Exercise: Output the listing below verbatim, but drop the images.

Data supplied:

*****

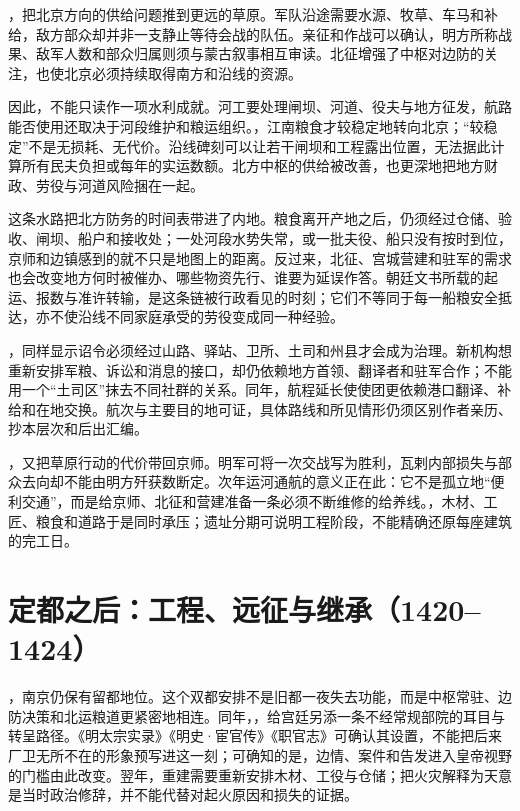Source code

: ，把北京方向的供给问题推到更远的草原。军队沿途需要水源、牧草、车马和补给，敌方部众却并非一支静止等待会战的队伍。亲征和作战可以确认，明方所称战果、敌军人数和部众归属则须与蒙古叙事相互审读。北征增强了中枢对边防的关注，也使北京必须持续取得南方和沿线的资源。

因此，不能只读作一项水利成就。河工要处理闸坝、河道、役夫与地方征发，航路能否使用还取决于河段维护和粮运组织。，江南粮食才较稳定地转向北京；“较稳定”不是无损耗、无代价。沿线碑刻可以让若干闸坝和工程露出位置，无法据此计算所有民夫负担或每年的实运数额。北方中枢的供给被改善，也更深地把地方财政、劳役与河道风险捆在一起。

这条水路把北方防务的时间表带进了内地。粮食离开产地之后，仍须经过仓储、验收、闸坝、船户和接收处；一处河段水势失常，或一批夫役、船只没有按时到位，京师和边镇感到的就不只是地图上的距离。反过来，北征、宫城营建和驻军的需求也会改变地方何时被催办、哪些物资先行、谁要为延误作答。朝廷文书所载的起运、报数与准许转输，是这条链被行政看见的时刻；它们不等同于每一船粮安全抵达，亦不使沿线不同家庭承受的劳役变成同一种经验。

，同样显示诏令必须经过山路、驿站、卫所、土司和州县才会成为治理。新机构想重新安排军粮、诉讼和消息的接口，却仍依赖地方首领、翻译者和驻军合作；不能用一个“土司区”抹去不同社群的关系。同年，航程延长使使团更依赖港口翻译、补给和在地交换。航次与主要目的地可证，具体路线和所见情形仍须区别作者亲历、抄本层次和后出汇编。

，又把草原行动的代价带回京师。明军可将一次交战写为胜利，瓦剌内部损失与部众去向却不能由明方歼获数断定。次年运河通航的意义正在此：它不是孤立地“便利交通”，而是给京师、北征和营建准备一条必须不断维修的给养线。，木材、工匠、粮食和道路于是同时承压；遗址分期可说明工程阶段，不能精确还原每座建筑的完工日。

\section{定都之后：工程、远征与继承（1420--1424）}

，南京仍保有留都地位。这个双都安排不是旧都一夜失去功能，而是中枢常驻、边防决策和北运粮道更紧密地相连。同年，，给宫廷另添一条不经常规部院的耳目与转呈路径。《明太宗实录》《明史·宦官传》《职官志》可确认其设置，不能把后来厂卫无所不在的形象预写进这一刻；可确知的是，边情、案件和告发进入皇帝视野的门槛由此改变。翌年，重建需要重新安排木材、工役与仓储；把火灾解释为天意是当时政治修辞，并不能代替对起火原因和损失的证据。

*****

Exercise result:
Source code

: ，把北京方向的供给问题推到更远的草原。军队沿途需要水源、牧草、车马和补给，敌方部众却并非一支静止等待会战的队伍。亲征和作战可以确认，明方所称战果、敌军人数和部众归属则须与蒙古叙事相互审读。北征增强了中枢对边防的关注，也使北京必须持续取得南方和沿线的资源。

因此，不能只读作一项水利成就。河工要处理闸坝、河道、役夫与地方征发，航路能否使用还取决于河段维护和粮运组织。，江南粮食才较稳定地转向北京；“较稳定”不是无损耗、无代价。沿线碑刻可以让若干闸坝和工程露出位置，无法据此计算所有民夫负担或每年的实运数额。北方中枢的供给被改善，也更深地把地方财政、劳役与河道风险捆在一起。

这条水路把北方防务的时间表带进了内地。粮食离开产地之后，仍须经过仓储、验收、闸坝、船户和接收处；一处河段水势失常，或一批夫役、船只没有按时到位，京师和边镇感到的就不只是地图上的距离。反过来，北征、宫城营建和驻军的需求也会改变地方何时被催办、哪些物资先行、谁要为延误作答。朝廷文书所载的起运、报数与准许转输，是这条链被行政看见的时刻；它们不等同于每一船粮安全抵达，亦不使沿线不同家庭承受的劳役变成同一种经验。

，同样显示诏令必须经过山路、驿站、卫所、土司和州县才会成为治理。新机构想重新安排军粮、诉讼和消息的接口，却仍依赖地方首领、翻译者和驻军合作；不能用一个“土司区”抹去不同社群的关系。同年，航程延长使使团更依赖港口翻译、补给和在地交换。航次与主要目的地可证，具体路线和所见情形仍须区别作者亲历、抄本层次和后出汇编。

，又把草原行动的代价带回京师。明军可将一次交战写为胜利，瓦剌内部损失与部众去向却不能由明方歼获数断定。次年运河通航的意义正在此：它不是孤立地“便利交通”，而是给京师、北征和营建准备一条必须不断维修的给养线。，木材、工匠、粮食和道路于是同时承压；遗址分期可说明工程阶段，不能精确还原每座建筑的完工日。

\section{定都之后：工程、远征与继承（1420--1424）}

，南京仍保有留都地位。这个双都安排不是旧都一夜失去功能，而是中枢常驻、边防决策和北运粮道更紧密地相连。同年，，给宫廷另添一条不经常规部院的耳目与转呈路径。《明太宗实录》《明史·宦官传》《职官志》可确认其设置，不能把后来厂卫无所不在的形象预写进这一刻；可确知的是，边情、案件和告发进入皇帝视野的门槛由此改变。翌年，重建需要重新安排木材、工役与仓储；把火灾解释为天意是当时政治修辞，并不能代替对起火原因和损失的证据。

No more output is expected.